Processing audio and video
Docling's ASR (Automatic Speech Recognition) pipeline lets you convert audio and video files into a structured DoclingDocument — the same intermediate representation used for PDFs, DOCX files, and everything else. From there you can export to Markdown, JSON, HTML, or DocTags, and plug the result directly into RAG pipelines, summarizers, or search indexes.

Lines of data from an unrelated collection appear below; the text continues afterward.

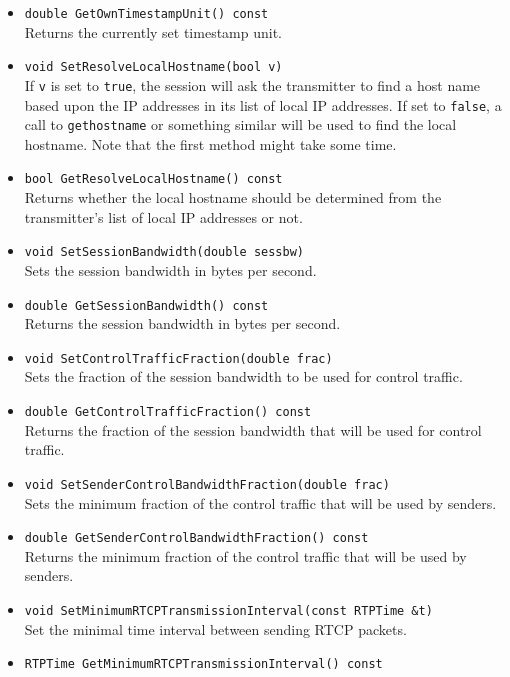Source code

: \documentclass[12pt,a4paper]{article}
\begin{document}
\begin{itemize}
					\item {\tt double GetOwnTimestampUnit() const}\\
						Returns the currently set timestamp unit.
					\item {\tt void SetResolveLocalHostname(bool v)}\\
						If {\tt v} is set to {\tt true}, the session will ask
						the transmitter to find a host name based upon the IP
						addresses in its list of local IP addresses. If set to
						{\tt false}, a call to {\tt gethostname} or something
						similar will be used to find the local hostname. Note
						that the first method might take some time.
					\item {\tt bool GetResolveLocalHostname() const}\\
						Returns whether the local hostname should be determined
						from the transmitter's list of local IP addresses or not.
					\item {\tt void SetSessionBandwidth(double sessbw)}\\
						Sets the session bandwidth in bytes per second.
					\item {\tt double GetSessionBandwidth() const}\\
						Returns the session bandwidth in bytes per second.
					\item {\tt void SetControlTrafficFraction(double frac)}\\
						Sets the fraction of the session bandwidth to be used
						for control traffic.
					\item {\tt double GetControlTrafficFraction() const}\\
						Returns the fraction of the session bandwidth that will
						be used for control traffic.
					\item {\tt void SetSenderControlBandwidthFraction(double frac)}\\
						Sets the minimum fraction of the control traffic that
						will be used by senders.
					\item {\tt double GetSenderControlBandwidthFraction() const}\\
						Returns the minimum fraction of the control traffic that
						will be used by senders.
					\item {\tt void SetMinimumRTCPTransmissionInterval(const RTPTime \&t)}\\
						Set the minimal time interval between sending RTCP packets.
					\item {\tt RTPTime GetMinimumRTCPTransmissionInterval() const}\\

\end{itemize}
\end{document}
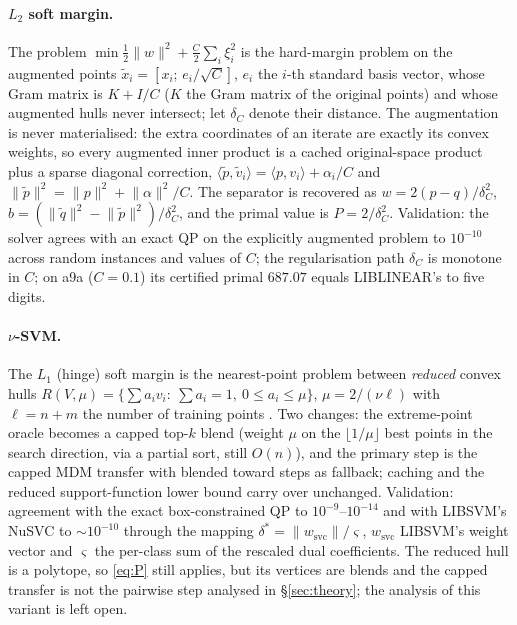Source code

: \documentclass{opt2026}   %
\newcommand{\ip}[2]{\langle #1, #2 \rangle}
\newcommand{\norm}[1]{\lVert #1 \rVert}
\begin{document}
\paragraph{$L_2$ soft margin.} The problem
$\min\tfrac12\norm w^2+\tfrac C2\sum_i\xi_i^2$ is the hard-margin problem
on the augmented points $\tilde x_i=[x_i;\,e_i/\sqrt C]$, $e_i$ the
$i$-th standard basis vector, whose Gram
matrix is $K+I/C$ ($K$ the Gram matrix of the original points) and whose
augmented hulls never intersect; let $\delta_C$ denote their distance. The
augmentation is never materialised: the extra coordinates of an iterate
are exactly its convex weights, so every augmented inner product is a
cached original-space product plus a sparse diagonal correction,
$\ip{\tilde p}{\tilde v_i}=\ip{p}{v_i}+\alpha_i/C$ and
$\norm{\tilde p}^2=\norm p^2+\norm\alpha^2/C$. The separator is recovered
as $w=2(p-q)/\delta_C^2$, $b=(\norm{\tilde q}^2-\norm{\tilde p}^2)/\delta_C^2$,
and the primal value is $P=2/\delta_C^2$. Validation: the solver agrees
with an exact QP on the explicitly augmented problem to $10^{-10}$
across random instances and values of $C$; the regularisation path
$\delta_C$ is monotone in $C$; on a9a ($C{=}0.1$) its certified primal
$687.07$ equals LIBLINEAR's to five digits.

\paragraph{$\nu$-SVM.} The $L_1$ (hinge) soft margin is the nearest-point
problem between \emph{reduced} convex hulls
$R(V,\mu)=\{\sum a_iv_i:\ \sum a_i=1,\ 0\le a_i\le\mu\}$,
$\mu=2/(\nu\ell)$ with $\ell=n+m$ the number of training points
\cite{bennett2000duality}. Two changes: the
extreme-point oracle becomes a capped top-$k$ blend (weight $\mu$ on the
$\lfloor1/\mu\rfloor$ best points in the search direction, via a partial
sort, still $O(n)$), and the primary step is the capped MDM transfer with
blended toward steps as fallback; caching and the reduced
support-function lower bound carry over unchanged. Validation: agreement
with the exact box-constrained QP to $10^{-9}$--$10^{-14}$ and with
LIBSVM's NuSVC to $\sim10^{-10}$ through the mapping
$\delta^*=\norm{w_{\mathrm{svc}}}/\varsigma$, $w_{\mathrm{svc}}$ LIBSVM's
weight vector and $\varsigma$ the per-class
sum of the rescaled dual coefficients. The reduced hull is a polytope, so
\eqref{eq:P} still applies, but its vertices are blends and the capped
transfer is not the pairwise step analysed in \S\ref{sec:theory}; the
analysis of this variant is left open.
\end{document}
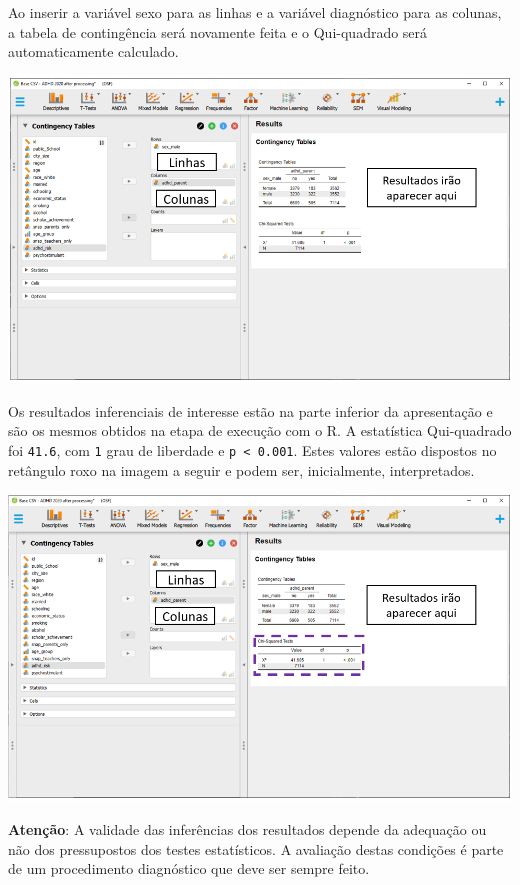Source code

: \documentclass[
]{book}
\begin{document}
Ao inserir a variável sexo para as linhas e a variável diagnóstico para as colunas, a tabela de contingência será novamente feita e o Qui-quadrado será automaticamente calculado.

\includegraphics{./img/cap_x2_resultados.png}

Os resultados inferenciais de interesse estão na parte inferior da apresentação e são os mesmos obtidos na etapa de execução com o R. A estatística Qui-quadrado foi \texttt{41.6}, com \texttt{1} grau de liberdade e \texttt{p\ \textless{}\ 0.001}. Estes valores estão dispostos no retângulo roxo na imagem a seguir e podem ser, inicialmente, interpretados.

\includegraphics{./img/cap_x2_resultados2.png}

\textbf{Atenção}: A validade das inferências dos resultados depende da adequação ou não dos pressupostos dos testes estatísticos. A avaliação destas condições é parte de um procedimento diagnóstico que deve ser sempre feito.
\end{document}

Under the hood, Docling uses Whisper Turbo for transcription. On Apple Silicon it automatically selects mlx-whisper for optimized local inference; on all other hardware it falls back to native Whisper. You don't configure this — it just picks the right backend.
Supported formats
| Type | Formats |
|---|---|
| Audio | WAV, MP3, M4A, AAC, OGG, FLAC |
| Video | MP4, AVI, MOV |
For video files, Docling extracts the audio track automatically before transcription. You don't need to run FFmpeg manually.
ffmpeg required
Some audio formats (M4A, AAC, OGG, FLAC) and all video formats require ffmpeg to be installed and available on your PATH. Install it with your system package manager — e.g. brew install ffmpeg on macOS or apt-get install ffmpeg on Debian-based Linux.
Installation
The ASR pipeline is an optional extra. Install it alongside the base package:
pip install "docling[asr]"
Or with uv:
uv add "docling[asr]"
Basic usage
from pathlib import Path
from docling.datamodel import asr_model_specs
from docling.datamodel.base_models import InputFormat
from docling.datamodel.pipeline_options import AsrPipelineOptions
from docling.document_converter import AudioFormatOption, DocumentConverter
from docling.pipeline.asr_pipeline import AsrPipeline
pipeline_options = AsrPipelineOptions()
pipeline_options.asr_options = asr_model_specs.WHISPER_TURBO
converter = DocumentConverter(
format_options={
InputFormat.AUDIO: AudioFormatOption(
pipeline_cls=AsrPipeline,
pipeline_options=pipeline_options,
)
}
)
result = converter.convert(Path("recording.mp3"))
doc = result.document
# Export to Markdown
print(doc.export_to_markdown())
The same code works for video — pass an .mp4, .mov, or .avi path and Docling handles the rest.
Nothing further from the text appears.